**What to work on:** What you return must match the records below exactly, apart from the omitted pictures.
*** Data for review ***
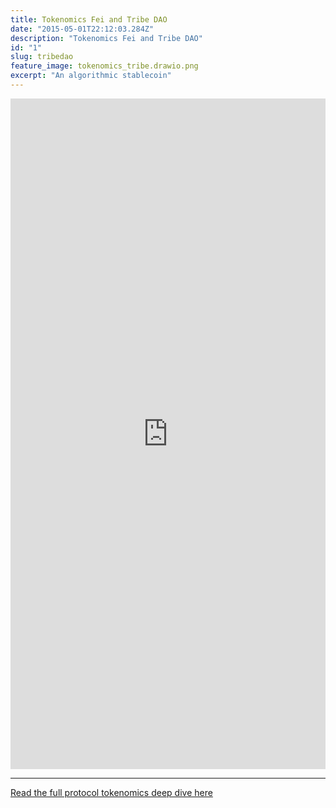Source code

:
 ```yaml
---
title: Tokenomics Fei and Tribe DAO
date: "2015-05-01T22:12:03.284Z"
description: "Tokenomics Fei and Tribe DAO"
id: "1"
slug: tribedao
feature_image: tokenomics_tribe.drawio.png
excerpt: "An algorithmic stablecoin"
---
```


<iframe frameborder="0" style="width:100%;height:1073px;" src="https://viewer.diagrams.net/?tags=%7B%7D&highlight=0000ff&edit=_blank&layers=1&nav=1&title=Tribe_DAO_Tokenomics%20(1).drawio#Uhttps%3A%2F%2Fdrive.google.com%2Fuc%3Fid%3D1xBaLScj2HxehlzsmoHBaIEYYy6cI1ZL0%26export%3Ddownload"></iframe>

---

[Read the full protocol tokenomics deep dive here](https://medium.com/tokenomics-dao/tokenomics-101-fei-and-the-tribe-8ba08144ceb)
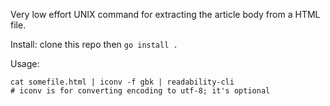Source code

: Very low effort UNIX command for extracting the article body from a HTML file.

Install: clone this repo then `go install .`  

Usage:

```
cat somefile.html | iconv -f gbk | readability-cli
# iconv is for converting encoding to utf-8; it's optional
```
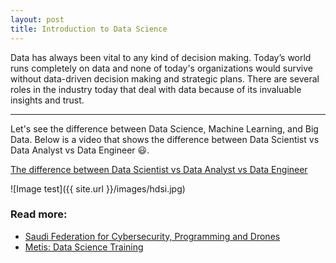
 ```yaml
---
layout: post
title: Introduction to Data Science
---
```


Data has always been vital to any kind of decision making. Today’s world runs completely on data and none of today's organizations would survive without data-driven decision making and strategic plans. There are several roles in the industry today that deal with data because of its invaluable insights and trust.

-----

Let's see the difference between Data Science, Machine Learning, and Big Data.
Below is a video that shows the difference between Data Scientist vs Data Analyst vs Data Engineer :smiley:. 

[The difference between Data Scientist vs Data Analyst vs Data Engineer](https://www.youtube.com/watch?v=5mCnQz3wwAY)

![Image test]({{ site.url }}/images/hdsi.jpg)

### Read more:

* [Saudi Federation for Cybersecurity, Programming and Drones](https://safcsp.org.sa/en.html)
* [Metis: Data Science Training](https://www.thisismetis.com/)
*** End of Data for review ***
**Solution for this task:**
Source code

:
 ```yaml
---
title: Tokenomics Fei and Tribe DAO
date: "2015-05-01T22:12:03.284Z"
description: "Tokenomics Fei and Tribe DAO"
id: "1"
slug: tribedao
feature_image: tokenomics_tribe.drawio.png
excerpt: "An algorithmic stablecoin"
---
```


<iframe frameborder="0" style="width:100%;height:1073px;" src="https://viewer.diagrams.net/?tags=%7B%7D&highlight=0000ff&edit=_blank&layers=1&nav=1&title=Tribe_DAO_Tokenomics%20(1).drawio#Uhttps%3A%2F%2Fdrive.google.com%2Fuc%3Fid%3D1xBaLScj2HxehlzsmoHBaIEYYy6cI1ZL0%26export%3Ddownload"></iframe>

---

[Read the full protocol tokenomics deep dive here](https://medium.com/tokenomics-dao/tokenomics-101-fei-and-the-tribe-8ba08144ceb)
Source code

: Very low effort UNIX command for extracting the article body from a HTML file.

Install: clone this repo then `go install .`  

Usage:

```
cat somefile.html | iconv -f gbk | readability-cli
# iconv is for converting encoding to utf-8; it's optional
```
 ```yaml
---
layout: post
title: Introduction to Data Science
---
```


Data has always been vital to any kind of decision making. Today’s world runs completely on data and none of today's organizations would survive without data-driven decision making and strategic plans. There are several roles in the industry today that deal with data because of its invaluable insights and trust.

-----

Let's see the difference between Data Science, Machine Learning, and Big Data.
Below is a video that shows the difference between Data Scientist vs Data Analyst vs Data Engineer :smiley:. 

[The difference between Data Scientist vs Data Analyst vs Data Engineer](https://www.youtube.com/watch?v=5mCnQz3wwAY)

![Image test]({{ site.url }}/images/hdsi.jpg)

### Read more:

* [Saudi Federation for Cybersecurity, Programming and Drones](https://safcsp.org.sa/en.html)
* [Metis: Data Science Training](https://www.thisismetis.com/)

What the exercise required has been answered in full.